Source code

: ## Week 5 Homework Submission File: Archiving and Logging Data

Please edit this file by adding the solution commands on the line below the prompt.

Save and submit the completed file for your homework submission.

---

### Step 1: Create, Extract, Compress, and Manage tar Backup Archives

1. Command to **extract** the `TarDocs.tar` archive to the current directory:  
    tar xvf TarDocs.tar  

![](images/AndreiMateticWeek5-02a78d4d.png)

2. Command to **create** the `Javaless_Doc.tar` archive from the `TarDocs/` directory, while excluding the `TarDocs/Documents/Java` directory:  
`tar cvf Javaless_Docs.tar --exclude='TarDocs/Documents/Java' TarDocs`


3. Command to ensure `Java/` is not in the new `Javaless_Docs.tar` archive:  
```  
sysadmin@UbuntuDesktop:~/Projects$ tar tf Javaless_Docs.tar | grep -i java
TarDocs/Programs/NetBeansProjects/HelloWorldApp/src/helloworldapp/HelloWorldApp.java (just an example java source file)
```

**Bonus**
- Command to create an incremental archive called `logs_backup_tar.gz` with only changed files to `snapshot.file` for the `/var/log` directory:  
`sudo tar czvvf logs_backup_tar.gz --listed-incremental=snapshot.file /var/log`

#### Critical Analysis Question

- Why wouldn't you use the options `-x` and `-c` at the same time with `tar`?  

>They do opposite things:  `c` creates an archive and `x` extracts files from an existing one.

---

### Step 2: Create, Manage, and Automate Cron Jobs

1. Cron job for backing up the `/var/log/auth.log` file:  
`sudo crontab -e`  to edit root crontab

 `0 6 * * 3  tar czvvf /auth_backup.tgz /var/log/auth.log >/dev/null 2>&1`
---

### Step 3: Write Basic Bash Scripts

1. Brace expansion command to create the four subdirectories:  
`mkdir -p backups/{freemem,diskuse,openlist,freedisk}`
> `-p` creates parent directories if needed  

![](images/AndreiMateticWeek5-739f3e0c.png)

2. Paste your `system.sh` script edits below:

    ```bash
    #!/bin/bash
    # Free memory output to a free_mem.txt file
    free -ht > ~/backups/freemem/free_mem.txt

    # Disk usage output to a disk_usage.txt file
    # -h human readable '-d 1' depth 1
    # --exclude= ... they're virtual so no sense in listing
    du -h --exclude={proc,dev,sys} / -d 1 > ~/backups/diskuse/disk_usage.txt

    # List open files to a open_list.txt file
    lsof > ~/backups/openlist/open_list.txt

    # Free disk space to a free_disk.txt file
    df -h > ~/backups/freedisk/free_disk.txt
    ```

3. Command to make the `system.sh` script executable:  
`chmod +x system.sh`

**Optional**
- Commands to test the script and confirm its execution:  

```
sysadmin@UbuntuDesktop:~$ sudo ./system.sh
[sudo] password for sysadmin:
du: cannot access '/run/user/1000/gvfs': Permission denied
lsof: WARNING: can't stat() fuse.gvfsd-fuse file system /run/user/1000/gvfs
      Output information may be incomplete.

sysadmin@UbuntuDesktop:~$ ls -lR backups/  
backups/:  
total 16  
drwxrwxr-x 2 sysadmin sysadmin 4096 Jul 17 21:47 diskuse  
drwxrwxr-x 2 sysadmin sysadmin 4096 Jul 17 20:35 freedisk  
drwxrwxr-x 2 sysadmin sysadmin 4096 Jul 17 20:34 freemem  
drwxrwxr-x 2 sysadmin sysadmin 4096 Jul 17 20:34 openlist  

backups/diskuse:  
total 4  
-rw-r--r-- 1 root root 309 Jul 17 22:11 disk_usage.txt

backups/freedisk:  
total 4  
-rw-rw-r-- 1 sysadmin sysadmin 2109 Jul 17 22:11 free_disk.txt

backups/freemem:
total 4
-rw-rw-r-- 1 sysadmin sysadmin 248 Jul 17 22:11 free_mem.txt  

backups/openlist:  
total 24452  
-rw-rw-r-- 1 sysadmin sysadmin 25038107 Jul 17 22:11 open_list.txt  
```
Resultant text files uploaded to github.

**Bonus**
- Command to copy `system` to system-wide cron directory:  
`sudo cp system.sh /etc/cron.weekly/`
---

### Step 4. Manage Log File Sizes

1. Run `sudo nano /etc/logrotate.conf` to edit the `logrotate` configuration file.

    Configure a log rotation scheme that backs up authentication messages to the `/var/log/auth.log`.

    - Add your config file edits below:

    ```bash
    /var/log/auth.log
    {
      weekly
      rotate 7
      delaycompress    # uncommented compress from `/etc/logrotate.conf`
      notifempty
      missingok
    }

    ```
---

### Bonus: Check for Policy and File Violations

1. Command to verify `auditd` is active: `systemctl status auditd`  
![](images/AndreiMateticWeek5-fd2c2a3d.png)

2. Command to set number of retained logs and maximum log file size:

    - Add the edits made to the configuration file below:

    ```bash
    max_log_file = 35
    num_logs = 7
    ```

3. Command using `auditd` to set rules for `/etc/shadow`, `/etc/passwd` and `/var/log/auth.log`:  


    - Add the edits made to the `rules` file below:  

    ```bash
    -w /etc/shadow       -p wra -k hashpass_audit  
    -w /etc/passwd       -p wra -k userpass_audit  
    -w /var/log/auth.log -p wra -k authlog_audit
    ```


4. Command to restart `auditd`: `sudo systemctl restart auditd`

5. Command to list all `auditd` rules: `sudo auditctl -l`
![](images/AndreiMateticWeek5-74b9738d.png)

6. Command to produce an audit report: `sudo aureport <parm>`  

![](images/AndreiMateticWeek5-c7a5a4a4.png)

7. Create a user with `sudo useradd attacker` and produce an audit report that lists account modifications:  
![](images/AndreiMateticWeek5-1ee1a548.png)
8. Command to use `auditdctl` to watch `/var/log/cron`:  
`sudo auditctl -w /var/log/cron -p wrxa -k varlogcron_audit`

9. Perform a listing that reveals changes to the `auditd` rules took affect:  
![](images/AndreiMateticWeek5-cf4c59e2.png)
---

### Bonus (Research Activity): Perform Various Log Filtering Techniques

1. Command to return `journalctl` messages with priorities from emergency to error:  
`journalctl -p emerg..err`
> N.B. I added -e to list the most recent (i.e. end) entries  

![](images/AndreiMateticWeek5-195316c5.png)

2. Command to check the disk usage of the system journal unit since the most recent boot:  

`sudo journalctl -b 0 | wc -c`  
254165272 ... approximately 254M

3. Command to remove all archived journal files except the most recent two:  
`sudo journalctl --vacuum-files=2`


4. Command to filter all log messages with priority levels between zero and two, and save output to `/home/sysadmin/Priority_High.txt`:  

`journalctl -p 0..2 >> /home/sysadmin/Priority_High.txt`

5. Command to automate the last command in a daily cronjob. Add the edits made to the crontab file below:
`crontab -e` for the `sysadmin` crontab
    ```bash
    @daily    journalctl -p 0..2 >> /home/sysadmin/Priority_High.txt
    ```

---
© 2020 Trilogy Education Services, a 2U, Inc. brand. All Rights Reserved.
---
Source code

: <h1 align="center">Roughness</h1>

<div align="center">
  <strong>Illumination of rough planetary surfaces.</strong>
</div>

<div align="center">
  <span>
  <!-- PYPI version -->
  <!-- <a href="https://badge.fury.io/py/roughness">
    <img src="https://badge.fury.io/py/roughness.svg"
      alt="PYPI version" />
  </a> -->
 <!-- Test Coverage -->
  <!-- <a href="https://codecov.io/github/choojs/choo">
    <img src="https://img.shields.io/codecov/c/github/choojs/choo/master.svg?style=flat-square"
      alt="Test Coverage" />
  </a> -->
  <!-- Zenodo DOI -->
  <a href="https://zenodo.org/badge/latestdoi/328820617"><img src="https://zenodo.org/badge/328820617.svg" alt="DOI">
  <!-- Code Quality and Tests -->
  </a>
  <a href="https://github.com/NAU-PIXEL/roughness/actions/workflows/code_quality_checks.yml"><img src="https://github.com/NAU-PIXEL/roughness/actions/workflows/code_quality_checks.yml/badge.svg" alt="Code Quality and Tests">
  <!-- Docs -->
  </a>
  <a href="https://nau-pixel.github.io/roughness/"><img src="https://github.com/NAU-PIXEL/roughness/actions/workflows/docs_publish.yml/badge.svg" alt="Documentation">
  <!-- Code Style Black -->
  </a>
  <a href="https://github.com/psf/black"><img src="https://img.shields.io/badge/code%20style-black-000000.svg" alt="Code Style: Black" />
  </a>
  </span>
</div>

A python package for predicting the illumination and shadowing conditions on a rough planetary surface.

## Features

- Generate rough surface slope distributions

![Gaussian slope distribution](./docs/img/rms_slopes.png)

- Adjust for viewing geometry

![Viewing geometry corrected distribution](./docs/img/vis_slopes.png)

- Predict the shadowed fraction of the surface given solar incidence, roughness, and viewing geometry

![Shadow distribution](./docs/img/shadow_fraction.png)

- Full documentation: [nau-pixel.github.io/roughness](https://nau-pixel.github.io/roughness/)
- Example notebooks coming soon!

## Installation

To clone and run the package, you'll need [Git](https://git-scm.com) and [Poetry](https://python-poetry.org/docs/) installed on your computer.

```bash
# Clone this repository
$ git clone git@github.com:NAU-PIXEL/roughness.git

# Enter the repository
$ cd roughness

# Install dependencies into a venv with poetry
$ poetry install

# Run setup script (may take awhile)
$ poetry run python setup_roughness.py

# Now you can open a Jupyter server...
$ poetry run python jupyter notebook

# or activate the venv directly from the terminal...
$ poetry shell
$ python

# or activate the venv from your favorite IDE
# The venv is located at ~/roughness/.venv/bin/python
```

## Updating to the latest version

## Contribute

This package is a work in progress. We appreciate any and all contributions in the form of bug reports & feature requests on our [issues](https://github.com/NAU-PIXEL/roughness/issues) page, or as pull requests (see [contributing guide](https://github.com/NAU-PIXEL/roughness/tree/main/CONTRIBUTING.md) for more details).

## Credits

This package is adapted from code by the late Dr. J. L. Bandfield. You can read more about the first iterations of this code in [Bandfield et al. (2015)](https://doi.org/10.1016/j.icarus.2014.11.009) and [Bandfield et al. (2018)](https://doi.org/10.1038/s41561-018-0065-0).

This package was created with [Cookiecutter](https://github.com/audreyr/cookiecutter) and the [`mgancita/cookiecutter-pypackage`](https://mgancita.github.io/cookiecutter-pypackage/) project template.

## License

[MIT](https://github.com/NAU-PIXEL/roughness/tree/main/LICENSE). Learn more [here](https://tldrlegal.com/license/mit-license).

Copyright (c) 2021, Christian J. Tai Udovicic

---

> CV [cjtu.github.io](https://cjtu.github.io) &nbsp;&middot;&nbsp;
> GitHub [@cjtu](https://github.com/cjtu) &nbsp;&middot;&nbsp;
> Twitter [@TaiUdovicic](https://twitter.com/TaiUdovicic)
---
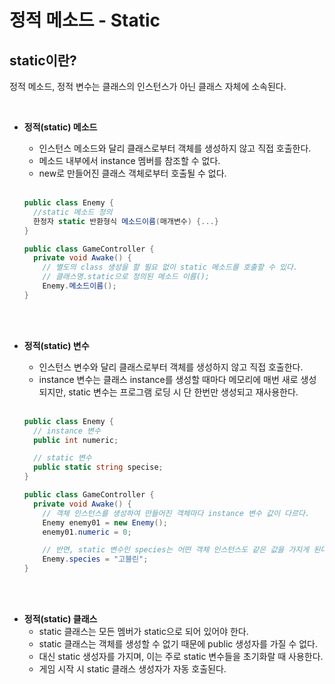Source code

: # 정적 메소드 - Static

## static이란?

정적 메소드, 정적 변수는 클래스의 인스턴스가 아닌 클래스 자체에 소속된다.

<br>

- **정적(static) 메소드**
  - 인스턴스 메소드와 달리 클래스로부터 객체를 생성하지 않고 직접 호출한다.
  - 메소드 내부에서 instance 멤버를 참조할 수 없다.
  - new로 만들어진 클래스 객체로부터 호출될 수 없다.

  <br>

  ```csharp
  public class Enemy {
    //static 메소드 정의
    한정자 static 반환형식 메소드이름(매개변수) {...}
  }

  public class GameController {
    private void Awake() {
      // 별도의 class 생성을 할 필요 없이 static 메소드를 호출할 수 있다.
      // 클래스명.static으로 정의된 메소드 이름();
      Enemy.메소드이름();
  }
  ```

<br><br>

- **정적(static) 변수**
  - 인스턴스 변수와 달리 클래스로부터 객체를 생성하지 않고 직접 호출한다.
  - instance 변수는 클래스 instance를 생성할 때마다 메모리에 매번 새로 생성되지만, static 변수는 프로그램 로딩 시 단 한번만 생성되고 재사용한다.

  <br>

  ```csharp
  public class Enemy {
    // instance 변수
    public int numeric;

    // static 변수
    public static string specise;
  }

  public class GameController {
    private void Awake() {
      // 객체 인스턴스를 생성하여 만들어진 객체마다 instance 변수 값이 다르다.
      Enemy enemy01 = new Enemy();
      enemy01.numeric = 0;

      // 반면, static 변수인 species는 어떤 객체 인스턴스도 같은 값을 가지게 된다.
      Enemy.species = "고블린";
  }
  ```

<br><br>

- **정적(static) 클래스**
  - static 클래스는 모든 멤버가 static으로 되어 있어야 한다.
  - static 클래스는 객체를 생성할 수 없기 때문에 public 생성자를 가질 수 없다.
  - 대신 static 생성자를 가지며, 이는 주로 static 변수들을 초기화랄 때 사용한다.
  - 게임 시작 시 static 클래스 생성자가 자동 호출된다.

What you will do: Scan the listing above and identify each line holding the string "total"; copy every such line.

Exercise result:
total 16  
total 4  
total 4  
total 4
total 24452  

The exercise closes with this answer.